◆ Exercise: Go through the data line by line and count the lines that hold "Scheduling". Reply with the total only.

======== Exercise data ========

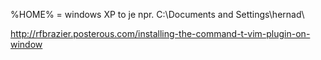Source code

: 
%HOME% = 
  windows XP to je npr. C:\Documents and Settings\hernad\

http://rfbrazier.posterous.com/installing-the-command-t-vim-plugin-on-window 
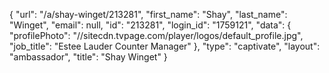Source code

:{
    "url": "\/a\/shay-winget\/213281",
    "first_name": "Shay",
    "last_name": "Winget",
    "email": null,
    "id": "213281",
    "login_id": "1759121",
    "data": {
        "profilePhoto": "\/\/sitecdn.tvpage.com\/player\/logos\/default_profile.jpg",
        "job_title": "Estee Lauder Counter Manager"
    },
    "type": "captivate",
    "layout": "ambassador",
    "title": "Shay Winget"
}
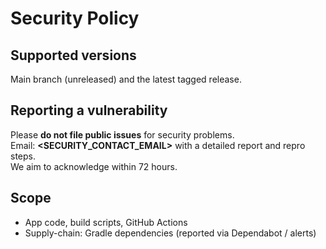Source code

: # Security Policy

## Supported versions
Main branch (unreleased) and the latest tagged release.

## Reporting a vulnerability
Please **do not file public issues** for security problems.  
Email: **<SECURITY_CONTACT_EMAIL>** with a detailed report and repro steps.  
We aim to acknowledge within 72 hours.

## Scope
- App code, build scripts, GitHub Actions
- Supply-chain: Gradle dependencies (reported via Dependabot / alerts)
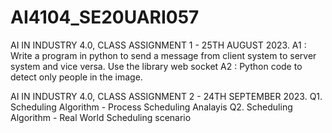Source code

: # AI4104_SE20UARI057

AI IN INDUSTRY 4.0, CLASS ASSIGNMENT 1 - 25TH AUGUST 2023.
A1 : Write a program in python to send a message from client system to server system and vice versa.
Use the library web socket 
A2 : Python code to detect only people in the image. 

AI IN INDUSTRY 4.0, CLASS ASSIGNMENT 2 - 24TH SEPTEMBER 2023.
Q1. Scheduling Algorithm - Process Scheduling Analayis 
Q2. Scheduling Algorithm - Real World Scheduling scenario 


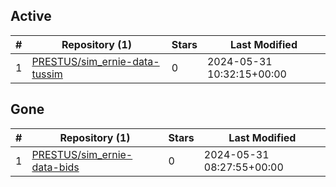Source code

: ## Active
| # | Repository (1) | Stars | Last Modified |
| --- | --- | --- | --- |
| 1 | [PRESTUS/sim_ernie-data-tussim](https://gin.g-node.org/PRESTUS/sim_ernie-data-tussim) | 0 | 2024-05-31 10:32:15+00:00 |

## Gone
| # | Repository (1) | Stars | Last Modified |
| --- | --- | --- | --- |
| 1 | [PRESTUS/sim_ernie-data-bids](https://gin.g-node.org/PRESTUS/sim_ernie-data-bids) | 0 | 2024-05-31 08:27:55+00:00 |
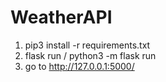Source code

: # WeatherAPI
1. pip3 install -r requirements.txt
2. flask run / python3 -m flask run
3. go to http://127.0.0.1:5000/ 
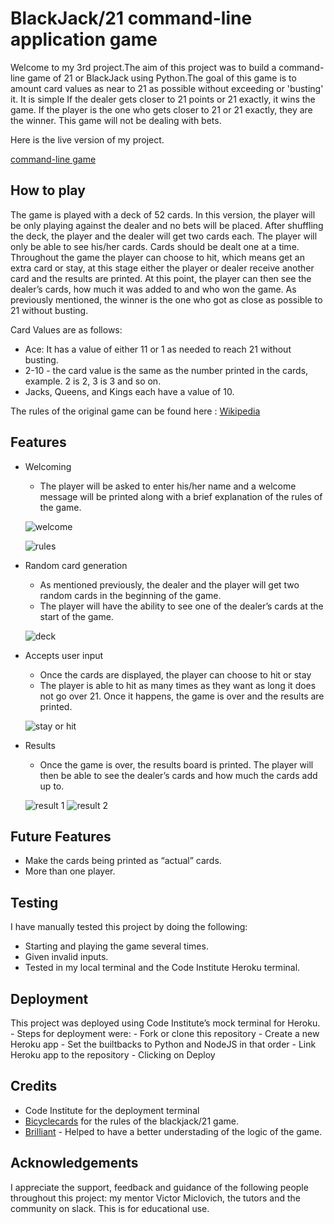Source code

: # BlackJack/21 command-line application game

Welcome to my 3rd project.The aim of this project was to build a command-line game of 21 or BlackJack using Python.The goal of this game is to amount card values as near to 21 as possible without exceeding or 'busting' it. It is simple If the dealer gets closer to 21 points or 21 exactly, it wins the game. If the player is the one who gets closer to 21 or 21 exactly, they are the winner. This game will not be dealing with bets. 

Here is the live version of my project.

 [command-line game](https://game-21.herokuapp.com/)

## How to play

The game is played with a deck of 52 cards. In this version, the player will be only playing against the dealer and no bets will be placed. 
After shuffling the deck, the player and the dealer will get two cards each. The player will only be able to see his/her cards. Cards should be dealt one at a time. Throughout the game the player can choose to hit, which means get an extra card or stay, at this stage either the player or dealer receive another card and the results are printed. At this point, the player can then see the dealer’s cards, how much it was added to and who won the game. As previously mentioned, the winner is the one who got as close as possible to 21 without busting.

Card Values are as follows:
- Ace: It has a value of either 11 or 1 as needed to reach 21 without busting. 
- 2-10 -  the card  value is the same as the number printed in the cards, example. 2 is 2, 3 is 3 and so on. 
- Jacks, Queens, and Kings each have a value of 10.

The rules of the original game can be found here : [Wikipedia](https://en.wikipedia.org/wiki/Blackjack) 

## Features

* Welcoming
    * The player will be asked to enter his/her name and a welcome message will be printed along with a brief explanation of the rules of the game.

     ![welcome](https://user-images.githubusercontent.com/65717229/137708506-54297d8f-0dc9-415a-a942-ca2e5a2cccc1.PNG) 

     ![rules](https://user-images.githubusercontent.com/65717229/137708727-b5602601-c924-4172-844b-e6edccf40f6f.PNG)

* Random card generation
    * As mentioned previously, the dealer and the player will get two random cards in the beginning of the game.
    * The player will have the ability to see one of the dealer’s cards at the start of the game. 

     ![deck](https://user-images.githubusercontent.com/65717229/137708802-cfacb2b3-8def-49f0-9caf-7d5d2931564f.PNG)

* Accepts user input
    * Once the cards are displayed, the player can choose to hit or stay
    * The player is able to hit as many times as they want as long it does not go over 21. Once it happens, the game is over and the results are printed. 

     ![stay or hit](https://user-images.githubusercontent.com/65717229/137708897-175c13bd-00d3-4533-950e-664459095a47.PNG)

* Results
    * Once the game is over, the results board is printed. The player will then be able to see the dealer’s cards and how much the cards add up to.

     ![result 1](https://user-images.githubusercontent.com/65717229/137708956-e1ce7235-9793-4569-8c74-2294f6afb20c.PNG)
     ![result 2](https://user-images.githubusercontent.com/65717229/137709053-3c8aac14-abf8-4b0e-abba-145c65ad1dc1.PNG)

## Future Features

 * Make the cards being printed as “actual” cards.
 * More than one player. 

## Testing

I have manually tested this project by doing the following:

- Starting and playing the game several times. 
- Given invalid inputs.
- Tested in my local terminal and the Code Institute Heroku terminal.

## Deployment 

This project was deployed using Code Institute’s mock terminal for Heroku.
    - Steps for deployment were: 
    - Fork or clone this repository
    - Create a new Heroku app
    - Set the builtbacks to Python and NodeJS in that order
    - Link Heroku app to the repository
    - Clicking on Deploy


## Credits

* Code Institute for the deployment terminal
* [Bicyclecards](https://bicyclecards.com/how-to-play/blackjack/) for the rules of the blackjack/21 game.
* [Brilliant](https://brilliant.org/wiki/programming-blackjack/) - Helped to have a better understading of the logic of the game.


## Acknowledgements

I appreciate the support, feedback and guidance of the following people throughout this project: my mentor Victor Miclovich, the tutors and the community on slack.
This is for educational use.







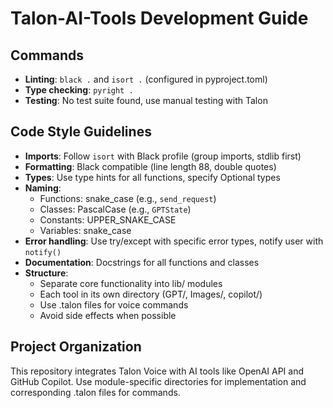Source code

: # Talon-AI-Tools Development Guide

## Commands
- **Linting**: `black .` and `isort .` (configured in pyproject.toml)
- **Type checking**: `pyright .`
- **Testing**: No test suite found, use manual testing with Talon

## Code Style Guidelines
- **Imports**: Follow `isort` with Black profile (group imports, stdlib first)
- **Formatting**: Black compatible (line length 88, double quotes)
- **Types**: Use type hints for all functions, specify Optional types
- **Naming**:
  - Functions: snake_case (e.g., `send_request`)
  - Classes: PascalCase (e.g., `GPTState`)
  - Constants: UPPER_SNAKE_CASE
  - Variables: snake_case
- **Error handling**: Use try/except with specific error types, notify user with `notify()`
- **Documentation**: Docstrings for all functions and classes
- **Structure**: 
  - Separate core functionality into lib/ modules
  - Each tool in its own directory (GPT/, Images/, copilot/)
  - Use .talon files for voice commands
  - Avoid side effects when possible

## Project Organization
This repository integrates Talon Voice with AI tools like OpenAI API and GitHub Copilot.
Use module-specific directories for implementation and corresponding .talon files for commands.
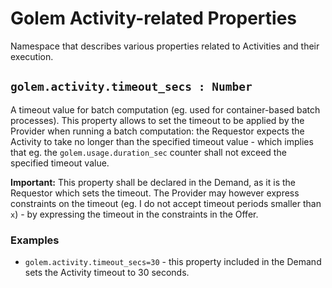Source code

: # Golem Activity-related Properties
Namespace that describes various properties related to Activities and their execution.

## `golem.activity.timeout_secs : Number` 
A timeout value for batch computation (eg. used for container-based batch processes). This property allows to set the timeout to be applied by the Provider when running a batch computation: the Requestor expects the Activity to take no longer than the specified timeout value - which implies that eg. the `golem.usage.duration_sec` counter shall not exceed the specified timeout value.

**Important:** This property shall be declared in the Demand, as it is the Requestor which sets the timeout. The Provider may however express constraints on the timeout (eg. I do not accept timeout periods smaller than `x`) - by expressing the timeout in the constraints in the Offer.

### **Examples**

* `golem.activity.timeout_secs=30` - this property included in the Demand sets the Activity timeout to 30 seconds.



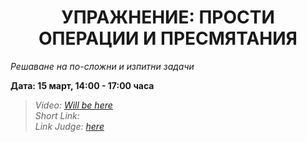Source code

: <h1 align="center">УПРАЖНЕНИЕ: ПРОСТИ ОПЕРАЦИИ И ПРЕСМЯТАНИЯ</h1>
<i>Решаване на по-сложни и изпитни задачи</i>
<br>

<p><b>Дата: 15 март, 14:00 - 17:00 часа</b></p>

<blockquote>
    <i>
        Video: <a href="#">Will be here</a>
    </i>
    <br>
    <i>
        Short Link:
    </i>
    <br>
    <i>
        Link Judge: <a href="https://judge.softuni.bg/Contests/Practice/Index/1160#0">here</a>
    </i>
</blockquote>
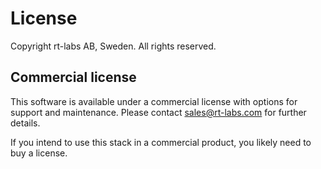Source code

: # License

Copyright rt-labs AB, Sweden. All rights reserved.

## Commercial license

This software is available under a commercial license with options for
support and maintenance. Please contact sales@rt-labs.com for further
details.

If you intend to use this stack in a commercial product, you likely need to
buy a license.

========

◆ Exercise answer: 2